Sunday, January 18, 2009

Need a guinea pig? Have some kids.

They are yours to do with as you please, just don't break them. Scientists who may otherwise not be able to round up some test subjects, are now using their own children, they are there and they are free.
“You need subjects, and they’re hard to get,” said Deborah Linebarger, a developmental psychologist who directs the Children’s Media Lab at the University of Pennsylvania, who has involved her four children in her studies of the effect of media on children.

Arthur Toga, a neurology professor at the medical school at the University of California, Los Angeles, studying brain change, scanned his three children’s brains using magnetic resonance imaging.

Stephen M. Camarata at the medical school at Vanderbilt, has involved all seven of his children in studies of learning problems and speech.

And Deb Roy, at M.I.T., embedded 11 video cameras and 14 microphones in ceilings throughout his house, recording 70 percent of his son’s waking hours for his first three years, amassing 250,000 hours of tape for a language development study he calls the Human Speechome Project.
Aside from the potential harm to the kids, you have to wonder about data integrity when parental emotions take over.
when Karen Dobkins, a U.C.S.D. psychology professor, enlisted her infant twins, Gabriel and Jacob, she said, “it was kind of painful, because one of my twin boys basically played the game really well, but my other son, we couldn’t even use his data.” She said that “made me worry that he had autism.”

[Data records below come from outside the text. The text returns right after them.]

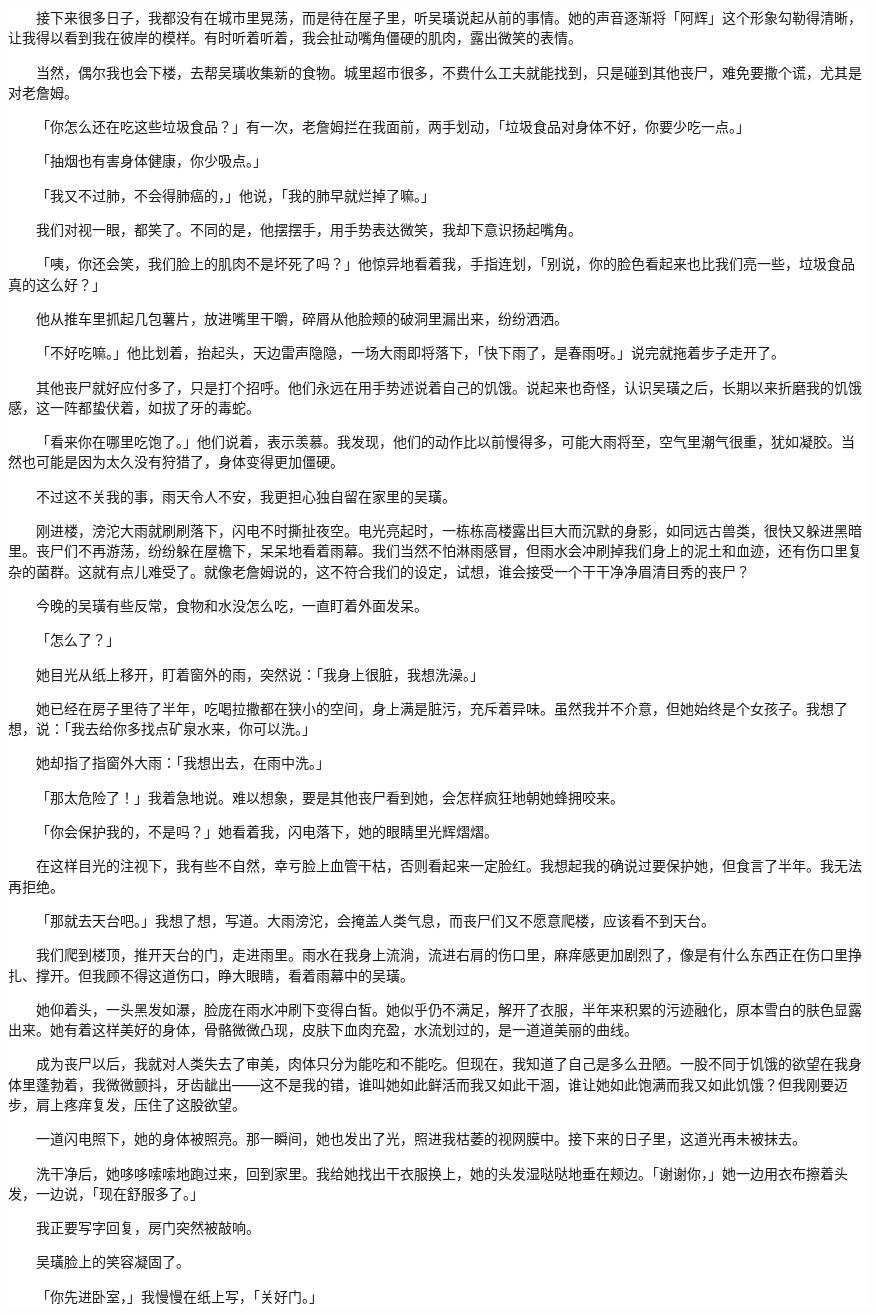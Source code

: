 &emsp;&emsp;接下来很多日子，我都没有在城市里晃荡，而是待在屋子里，听吴璜说起从前的事情。她的声音逐渐将「阿辉」这个形象勾勒得清晰，让我得以看到我在彼岸的模样。有时听着听着，我会扯动嘴角僵硬的肌肉，露出微笑的表情。  
  
&emsp;&emsp;当然，偶尔我也会下楼，去帮吴璜收集新的食物。城里超市很多，不费什么工夫就能找到，只是碰到其他丧尸，难免要撒个谎，尤其是对老詹姆。  
  
&emsp;&emsp;「你怎么还在吃这些垃圾食品？」有一次，老詹姆拦在我面前，两手划动，「垃圾食品对身体不好，你要少吃一点。」  
  
&emsp;&emsp;「抽烟也有害身体健康，你少吸点。」  
  
&emsp;&emsp;「我又不过肺，不会得肺癌的，」他说，「我的肺早就烂掉了嘛。」  
  
&emsp;&emsp;我们对视一眼，都笑了。不同的是，他摆摆手，用手势表达微笑，我却下意识扬起嘴角。  
  
&emsp;&emsp;「咦，你还会笑，我们脸上的肌肉不是坏死了吗？」他惊异地看着我，手指连划，「别说，你的脸色看起来也比我们亮一些，垃圾食品真的这么好？」  
  
&emsp;&emsp;他从推车里抓起几包薯片，放进嘴里干嚼，碎屑从他脸颊的破洞里漏出来，纷纷洒洒。  
  
&emsp;&emsp;「不好吃嘛。」他比划着，抬起头，天边雷声隐隐，一场大雨即将落下，「快下雨了，是春雨呀。」说完就拖着步子走开了。  
  
&emsp;&emsp;其他丧尸就好应付多了，只是打个招呼。他们永远在用手势述说着自己的饥饿。说起来也奇怪，认识吴璜之后，长期以来折磨我的饥饿感，这一阵都蛰伏着，如拔了牙的毒蛇。  
  
&emsp;&emsp;「看来你在哪里吃饱了。」他们说着，表示羡慕。我发现，他们的动作比以前慢得多，可能大雨将至，空气里潮气很重，犹如凝胶。当然也可能是因为太久没有狩猎了，身体变得更加僵硬。  
  
&emsp;&emsp;不过这不关我的事，雨天令人不安，我更担心独自留在家里的吴璜。  
  
&emsp;&emsp;刚进楼，滂沱大雨就刷刷落下，闪电不时撕扯夜空。电光亮起时，一栋栋高楼露出巨大而沉默的身影，如同远古兽类，很快又躲进黑暗里。丧尸们不再游荡，纷纷躲在屋檐下，呆呆地看着雨幕。我们当然不怕淋雨感冒，但雨水会冲刷掉我们身上的泥土和血迹，还有伤口里复杂的菌群。这就有点儿难受了。就像老詹姆说的，这不符合我们的设定，试想，谁会接受一个干干净净眉清目秀的丧尸？  
  
&emsp;&emsp;今晚的吴璜有些反常，食物和水没怎么吃，一直盯着外面发呆。  
  
&emsp;&emsp;「怎么了？」  
  
&emsp;&emsp;她目光从纸上移开，盯着窗外的雨，突然说：「我身上很脏，我想洗澡。」  
  
&emsp;&emsp;她已经在房子里待了半年，吃喝拉撒都在狭小的空间，身上满是脏污，充斥着异味。虽然我并不介意，但她始终是个女孩子。我想了想，说：「我去给你多找点矿泉水来，你可以洗。」  
  
&emsp;&emsp;她却指了指窗外大雨：「我想出去，在雨中洗。」  
  
&emsp;&emsp;「那太危险了！」我着急地说。难以想象，要是其他丧尸看到她，会怎样疯狂地朝她蜂拥咬来。  
  
&emsp;&emsp;「你会保护我的，不是吗？」她看着我，闪电落下，她的眼睛里光辉熠熠。  
  
&emsp;&emsp;在这样目光的注视下，我有些不自然，幸亏脸上血管干枯，否则看起来一定脸红。我想起我的确说过要保护她，但食言了半年。我无法再拒绝。  
  
&emsp;&emsp;「那就去天台吧。」我想了想，写道。大雨滂沱，会掩盖人类气息，而丧尸们又不愿意爬楼，应该看不到天台。  
  
&emsp;&emsp;我们爬到楼顶，推开天台的门，走进雨里。雨水在我身上流淌，流进右肩的伤口里，麻痒感更加剧烈了，像是有什么东西正在伤口里挣扎、撑开。但我顾不得这道伤口，睁大眼睛，看着雨幕中的吴璜。  
  
&emsp;&emsp;她仰着头，一头黑发如瀑，脸庞在雨水冲刷下变得白皙。她似乎仍不满足，解开了衣服，半年来积累的污迹融化，原本雪白的肤色显露出来。她有着这样美好的身体，骨骼微微凸现，皮肤下血肉充盈，水流划过的，是一道道美丽的曲线。  
  
&emsp;&emsp;成为丧尸以后，我就对人类失去了审美，肉体只分为能吃和不能吃。但现在，我知道了自己是多么丑陋。一股不同于饥饿的欲望在我身体里蓬勃着，我微微颤抖，牙齿龇出——这不是我的错，谁叫她如此鲜活而我又如此干涸，谁让她如此饱满而我又如此饥饿？但我刚要迈步，肩上疼痒复发，压住了这股欲望。  
  
&emsp;&emsp;一道闪电照下，她的身体被照亮。那一瞬间，她也发出了光，照进我枯萎的视网膜中。接下来的日子里，这道光再未被抹去。  
  
&emsp;&emsp;洗干净后，她哆哆嗦嗦地跑过来，回到家里。我给她找出干衣服换上，她的头发湿哒哒地垂在颊边。「谢谢你，」她一边用衣布擦着头发，一边说，「现在舒服多了。」  
  
&emsp;&emsp;我正要写字回复，房门突然被敲响。  
  
&emsp;&emsp;吴璜脸上的笑容凝固了。  
  
&emsp;&emsp;「你先进卧室，」我慢慢在纸上写，「关好门。」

Her worries proved unfounded. Still, she said, “I took only the good data and copied it and put it in both of their baby books.”
Curious example of development in twins and you wonder if her worry diverted her from a potential discovery. Had they been someone else's kids, she might have been on to something.

Comments:
This is old skool. B.F. Skinner was famous for doing this with his own kids, though a) no, he never raised one of them in a Skinner box, and b) no, they didn't turn out crazy due to his experiments with them -- they all turned out to be well-adjusted professionals who lived normal lives. Seems the parental instincts end up overruling any desire to do something dangerous or risky to their own kids. Huh. Imagine that.